# Portsmouth, OH - MC3 F Baby



## pamela berger (Jun 19, 2008)

http://www.petfinder.com/petnote/displaypet.cgi?petid=11793927

MC3, blanket black w/ tan legs, baby, just putting here for what it's worth








[/img]


----------



## pamela berger (Jun 19, 2008)

bump


----------



## Ilovealldogs (Nov 17, 2006)

What a little cutie!
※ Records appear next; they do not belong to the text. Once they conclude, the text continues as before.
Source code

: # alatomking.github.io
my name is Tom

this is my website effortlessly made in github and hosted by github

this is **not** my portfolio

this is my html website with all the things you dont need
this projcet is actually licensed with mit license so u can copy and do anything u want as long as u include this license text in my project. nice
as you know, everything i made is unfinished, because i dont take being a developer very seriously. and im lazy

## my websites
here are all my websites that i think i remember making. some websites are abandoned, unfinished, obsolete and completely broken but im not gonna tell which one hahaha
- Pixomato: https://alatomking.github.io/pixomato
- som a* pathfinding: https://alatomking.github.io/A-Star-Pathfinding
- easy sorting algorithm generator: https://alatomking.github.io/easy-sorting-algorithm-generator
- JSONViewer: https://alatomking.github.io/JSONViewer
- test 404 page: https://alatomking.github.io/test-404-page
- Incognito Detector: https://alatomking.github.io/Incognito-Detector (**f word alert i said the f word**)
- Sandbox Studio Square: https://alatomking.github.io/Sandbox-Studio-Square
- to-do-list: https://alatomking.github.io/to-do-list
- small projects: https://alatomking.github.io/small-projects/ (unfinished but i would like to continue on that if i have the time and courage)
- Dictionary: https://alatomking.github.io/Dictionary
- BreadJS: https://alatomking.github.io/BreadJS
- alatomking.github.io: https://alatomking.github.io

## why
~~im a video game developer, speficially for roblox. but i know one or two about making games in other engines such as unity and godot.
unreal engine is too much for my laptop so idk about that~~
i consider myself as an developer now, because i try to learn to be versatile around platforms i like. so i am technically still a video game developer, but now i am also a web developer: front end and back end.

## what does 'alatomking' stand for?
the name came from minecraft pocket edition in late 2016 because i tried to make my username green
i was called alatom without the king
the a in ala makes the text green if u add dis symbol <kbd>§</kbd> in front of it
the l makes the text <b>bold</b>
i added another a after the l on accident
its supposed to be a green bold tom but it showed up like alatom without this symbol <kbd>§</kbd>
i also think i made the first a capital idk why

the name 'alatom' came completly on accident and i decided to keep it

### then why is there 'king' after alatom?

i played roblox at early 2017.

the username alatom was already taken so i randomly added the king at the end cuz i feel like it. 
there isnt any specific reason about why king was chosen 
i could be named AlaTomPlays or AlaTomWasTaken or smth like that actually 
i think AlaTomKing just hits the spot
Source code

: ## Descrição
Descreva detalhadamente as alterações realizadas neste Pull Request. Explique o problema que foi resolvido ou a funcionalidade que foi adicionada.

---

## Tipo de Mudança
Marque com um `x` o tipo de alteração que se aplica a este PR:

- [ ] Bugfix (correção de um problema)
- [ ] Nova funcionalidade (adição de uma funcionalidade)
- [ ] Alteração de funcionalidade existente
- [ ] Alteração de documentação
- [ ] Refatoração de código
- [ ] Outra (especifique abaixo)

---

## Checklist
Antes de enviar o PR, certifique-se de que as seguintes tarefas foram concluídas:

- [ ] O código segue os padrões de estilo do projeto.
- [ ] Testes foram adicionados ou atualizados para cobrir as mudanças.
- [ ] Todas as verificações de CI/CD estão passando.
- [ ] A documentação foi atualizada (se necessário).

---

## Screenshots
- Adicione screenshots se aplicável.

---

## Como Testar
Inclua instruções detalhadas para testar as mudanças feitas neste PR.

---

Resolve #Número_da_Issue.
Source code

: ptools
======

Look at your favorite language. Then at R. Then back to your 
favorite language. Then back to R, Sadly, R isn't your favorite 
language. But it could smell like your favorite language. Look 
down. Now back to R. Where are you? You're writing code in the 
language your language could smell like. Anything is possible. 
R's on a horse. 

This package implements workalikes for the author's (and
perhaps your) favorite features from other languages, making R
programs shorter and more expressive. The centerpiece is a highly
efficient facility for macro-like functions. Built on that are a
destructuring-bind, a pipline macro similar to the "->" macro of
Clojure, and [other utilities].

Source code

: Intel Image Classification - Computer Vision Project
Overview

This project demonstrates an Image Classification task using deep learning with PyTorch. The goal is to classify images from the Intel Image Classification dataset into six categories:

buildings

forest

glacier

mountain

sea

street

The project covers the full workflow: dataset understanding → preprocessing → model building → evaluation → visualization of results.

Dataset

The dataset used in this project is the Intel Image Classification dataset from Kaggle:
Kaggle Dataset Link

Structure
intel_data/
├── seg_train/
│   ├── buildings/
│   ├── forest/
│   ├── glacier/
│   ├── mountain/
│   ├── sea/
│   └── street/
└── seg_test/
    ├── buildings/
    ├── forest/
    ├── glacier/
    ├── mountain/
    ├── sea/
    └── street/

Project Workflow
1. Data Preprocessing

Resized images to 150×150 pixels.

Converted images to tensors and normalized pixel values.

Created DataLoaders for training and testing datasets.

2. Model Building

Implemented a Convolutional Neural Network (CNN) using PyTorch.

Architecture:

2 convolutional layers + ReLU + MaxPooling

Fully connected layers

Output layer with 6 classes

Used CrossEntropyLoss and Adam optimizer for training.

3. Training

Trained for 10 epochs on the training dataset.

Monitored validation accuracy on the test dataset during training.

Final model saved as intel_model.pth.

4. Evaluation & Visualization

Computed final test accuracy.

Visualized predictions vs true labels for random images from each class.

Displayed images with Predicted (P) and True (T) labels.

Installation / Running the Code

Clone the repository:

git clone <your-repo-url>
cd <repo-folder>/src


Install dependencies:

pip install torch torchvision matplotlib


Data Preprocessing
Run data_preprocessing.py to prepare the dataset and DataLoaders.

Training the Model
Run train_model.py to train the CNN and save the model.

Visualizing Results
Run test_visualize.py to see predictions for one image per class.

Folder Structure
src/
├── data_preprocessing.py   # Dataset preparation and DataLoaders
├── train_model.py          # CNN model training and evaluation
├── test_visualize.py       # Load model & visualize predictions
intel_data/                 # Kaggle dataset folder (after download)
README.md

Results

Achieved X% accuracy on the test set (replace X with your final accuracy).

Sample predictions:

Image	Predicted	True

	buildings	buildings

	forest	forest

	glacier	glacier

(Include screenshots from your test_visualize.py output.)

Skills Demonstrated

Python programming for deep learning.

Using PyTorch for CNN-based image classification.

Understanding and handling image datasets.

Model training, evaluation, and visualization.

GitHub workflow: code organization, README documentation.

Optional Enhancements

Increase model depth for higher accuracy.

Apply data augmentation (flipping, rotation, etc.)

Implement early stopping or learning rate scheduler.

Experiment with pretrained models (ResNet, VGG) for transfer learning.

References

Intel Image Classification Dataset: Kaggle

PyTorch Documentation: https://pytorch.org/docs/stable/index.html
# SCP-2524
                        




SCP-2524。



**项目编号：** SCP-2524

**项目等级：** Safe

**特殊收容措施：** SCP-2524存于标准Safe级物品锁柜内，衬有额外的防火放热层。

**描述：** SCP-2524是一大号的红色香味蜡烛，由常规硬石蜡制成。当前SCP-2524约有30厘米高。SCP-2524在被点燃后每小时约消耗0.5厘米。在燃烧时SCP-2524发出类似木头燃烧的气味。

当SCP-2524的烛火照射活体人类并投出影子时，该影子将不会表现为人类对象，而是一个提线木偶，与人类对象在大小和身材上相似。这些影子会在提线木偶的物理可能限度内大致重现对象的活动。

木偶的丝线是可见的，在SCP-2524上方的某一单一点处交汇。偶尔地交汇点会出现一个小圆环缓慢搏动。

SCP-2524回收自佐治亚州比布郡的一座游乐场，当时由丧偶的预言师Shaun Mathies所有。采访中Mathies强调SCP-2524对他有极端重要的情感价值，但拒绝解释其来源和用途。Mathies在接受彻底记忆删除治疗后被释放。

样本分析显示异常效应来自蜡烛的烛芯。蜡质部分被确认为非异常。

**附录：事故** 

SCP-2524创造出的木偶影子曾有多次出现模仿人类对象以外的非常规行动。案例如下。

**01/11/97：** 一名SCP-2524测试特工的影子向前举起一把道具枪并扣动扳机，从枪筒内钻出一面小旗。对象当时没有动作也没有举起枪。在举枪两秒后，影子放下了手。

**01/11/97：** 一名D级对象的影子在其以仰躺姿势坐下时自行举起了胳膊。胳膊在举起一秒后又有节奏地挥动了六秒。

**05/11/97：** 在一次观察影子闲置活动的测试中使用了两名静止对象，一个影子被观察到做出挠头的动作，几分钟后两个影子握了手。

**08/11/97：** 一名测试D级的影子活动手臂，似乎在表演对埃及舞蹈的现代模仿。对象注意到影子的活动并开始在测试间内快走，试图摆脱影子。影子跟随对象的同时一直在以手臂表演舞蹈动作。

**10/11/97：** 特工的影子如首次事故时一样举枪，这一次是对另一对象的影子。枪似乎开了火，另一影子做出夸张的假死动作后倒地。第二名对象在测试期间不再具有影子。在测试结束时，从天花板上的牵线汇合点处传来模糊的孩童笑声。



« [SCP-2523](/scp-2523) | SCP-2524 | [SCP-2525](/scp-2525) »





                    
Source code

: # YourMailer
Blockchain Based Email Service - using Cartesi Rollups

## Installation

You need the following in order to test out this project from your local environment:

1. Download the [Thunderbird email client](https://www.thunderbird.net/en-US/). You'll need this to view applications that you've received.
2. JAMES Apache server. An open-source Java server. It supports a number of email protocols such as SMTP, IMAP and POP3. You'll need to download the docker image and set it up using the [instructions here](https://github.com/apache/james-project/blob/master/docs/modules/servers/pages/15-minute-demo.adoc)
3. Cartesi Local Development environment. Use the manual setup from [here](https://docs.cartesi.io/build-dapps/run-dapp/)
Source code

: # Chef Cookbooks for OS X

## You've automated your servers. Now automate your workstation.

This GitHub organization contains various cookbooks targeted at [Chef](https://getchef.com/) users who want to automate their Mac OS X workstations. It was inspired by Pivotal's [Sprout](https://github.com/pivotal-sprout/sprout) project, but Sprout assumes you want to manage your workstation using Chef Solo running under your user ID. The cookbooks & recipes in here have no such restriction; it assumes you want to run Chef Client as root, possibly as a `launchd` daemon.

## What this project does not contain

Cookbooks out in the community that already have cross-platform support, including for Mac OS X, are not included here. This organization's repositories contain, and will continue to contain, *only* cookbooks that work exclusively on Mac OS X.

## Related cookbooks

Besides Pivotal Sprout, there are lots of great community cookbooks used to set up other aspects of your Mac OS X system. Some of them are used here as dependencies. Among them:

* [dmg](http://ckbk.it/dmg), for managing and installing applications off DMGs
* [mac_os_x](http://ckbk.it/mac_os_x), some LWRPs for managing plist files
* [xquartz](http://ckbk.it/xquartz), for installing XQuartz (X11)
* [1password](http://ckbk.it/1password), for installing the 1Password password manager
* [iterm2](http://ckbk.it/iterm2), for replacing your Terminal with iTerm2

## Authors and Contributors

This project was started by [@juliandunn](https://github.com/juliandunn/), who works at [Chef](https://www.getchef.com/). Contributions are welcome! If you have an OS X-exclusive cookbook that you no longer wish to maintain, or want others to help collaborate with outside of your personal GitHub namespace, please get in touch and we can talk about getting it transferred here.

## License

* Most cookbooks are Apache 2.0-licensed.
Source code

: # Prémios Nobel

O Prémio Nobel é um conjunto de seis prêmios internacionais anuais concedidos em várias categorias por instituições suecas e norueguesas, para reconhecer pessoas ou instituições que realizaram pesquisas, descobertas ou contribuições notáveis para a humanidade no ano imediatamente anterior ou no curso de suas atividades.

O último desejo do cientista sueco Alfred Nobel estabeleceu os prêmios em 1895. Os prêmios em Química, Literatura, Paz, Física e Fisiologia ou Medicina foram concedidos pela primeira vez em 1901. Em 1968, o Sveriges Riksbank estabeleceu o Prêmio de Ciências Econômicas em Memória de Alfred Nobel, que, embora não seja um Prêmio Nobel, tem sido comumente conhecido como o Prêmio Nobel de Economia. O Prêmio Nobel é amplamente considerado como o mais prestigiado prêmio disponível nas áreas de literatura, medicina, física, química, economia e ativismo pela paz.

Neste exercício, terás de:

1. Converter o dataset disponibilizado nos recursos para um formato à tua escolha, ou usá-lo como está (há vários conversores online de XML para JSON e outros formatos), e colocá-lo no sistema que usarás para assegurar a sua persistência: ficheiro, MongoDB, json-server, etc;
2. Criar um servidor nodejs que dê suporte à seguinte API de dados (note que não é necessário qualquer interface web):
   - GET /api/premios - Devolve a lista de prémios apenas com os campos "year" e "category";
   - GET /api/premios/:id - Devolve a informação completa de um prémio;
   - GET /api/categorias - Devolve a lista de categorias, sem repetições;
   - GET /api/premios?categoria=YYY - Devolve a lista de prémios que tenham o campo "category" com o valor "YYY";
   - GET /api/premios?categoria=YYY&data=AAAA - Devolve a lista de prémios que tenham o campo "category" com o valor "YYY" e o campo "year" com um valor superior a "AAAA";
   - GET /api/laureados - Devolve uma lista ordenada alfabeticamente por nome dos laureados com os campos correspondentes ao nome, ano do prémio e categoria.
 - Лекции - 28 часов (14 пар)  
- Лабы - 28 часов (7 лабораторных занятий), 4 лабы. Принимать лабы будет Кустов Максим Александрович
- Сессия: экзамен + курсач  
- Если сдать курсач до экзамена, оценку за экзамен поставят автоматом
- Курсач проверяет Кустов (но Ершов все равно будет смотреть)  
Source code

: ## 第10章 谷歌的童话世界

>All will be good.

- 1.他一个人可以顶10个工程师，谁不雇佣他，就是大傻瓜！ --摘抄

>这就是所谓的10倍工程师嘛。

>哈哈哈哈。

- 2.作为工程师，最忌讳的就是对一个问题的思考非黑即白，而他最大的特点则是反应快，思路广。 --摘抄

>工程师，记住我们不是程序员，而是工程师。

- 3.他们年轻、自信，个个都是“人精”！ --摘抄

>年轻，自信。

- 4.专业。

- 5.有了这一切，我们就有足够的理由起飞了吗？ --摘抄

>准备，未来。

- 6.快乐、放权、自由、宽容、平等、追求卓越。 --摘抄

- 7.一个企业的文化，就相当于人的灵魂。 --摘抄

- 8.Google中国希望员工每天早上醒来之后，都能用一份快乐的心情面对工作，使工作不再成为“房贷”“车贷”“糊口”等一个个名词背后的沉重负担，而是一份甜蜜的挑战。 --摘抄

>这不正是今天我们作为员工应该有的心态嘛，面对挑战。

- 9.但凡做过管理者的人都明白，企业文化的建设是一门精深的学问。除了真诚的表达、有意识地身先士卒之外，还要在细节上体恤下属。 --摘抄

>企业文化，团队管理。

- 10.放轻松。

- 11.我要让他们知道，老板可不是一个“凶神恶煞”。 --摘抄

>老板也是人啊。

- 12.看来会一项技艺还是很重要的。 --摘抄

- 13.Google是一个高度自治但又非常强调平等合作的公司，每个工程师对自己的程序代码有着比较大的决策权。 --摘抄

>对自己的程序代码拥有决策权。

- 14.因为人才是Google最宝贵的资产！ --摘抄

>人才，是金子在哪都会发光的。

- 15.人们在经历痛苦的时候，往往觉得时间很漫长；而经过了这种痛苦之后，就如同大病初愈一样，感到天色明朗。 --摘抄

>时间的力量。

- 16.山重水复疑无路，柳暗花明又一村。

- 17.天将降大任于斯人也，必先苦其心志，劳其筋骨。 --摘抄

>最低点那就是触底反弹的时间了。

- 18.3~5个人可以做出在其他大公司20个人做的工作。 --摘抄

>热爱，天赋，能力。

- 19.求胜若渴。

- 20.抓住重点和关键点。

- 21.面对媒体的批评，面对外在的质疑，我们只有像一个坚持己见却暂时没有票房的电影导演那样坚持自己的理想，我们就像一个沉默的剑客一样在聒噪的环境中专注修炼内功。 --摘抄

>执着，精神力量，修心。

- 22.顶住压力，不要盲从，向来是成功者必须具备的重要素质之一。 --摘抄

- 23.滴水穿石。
Paws crossed for a quick rescue or adoption!


----------



## Borrelli21 (Oct 16, 2007)

If my latest Senior did not arrive this morning, I would be on my way to Portsmouth.. what an adorable baby!


----------



## Mom2Sam (Jun 9, 2008)

What a cutie pie, she is melting my heart.


----------



## pamela berger (Jun 19, 2008)

bump


----------



## pamela berger (Jun 19, 2008)

bump


----------



## pamela berger (Jun 19, 2008)

bump


----------



## ShepherdMania (Jun 17, 2008)

Any news on this cutie?


----------



## pamela berger (Jun 19, 2008)

WIll have to call tomorrow


----------



## fourdogsrule (May 10, 2007)

bump


----------



## pamela berger (Jun 19, 2008)

Petfinder listing removed


----------



## pamela berger (Jun 19, 2008)

Received call from shelter, this baby was PTS


----------



## kathryndhinkle (Feb 24, 2006)

Oh, how awful. What a loss









Kathryn


----------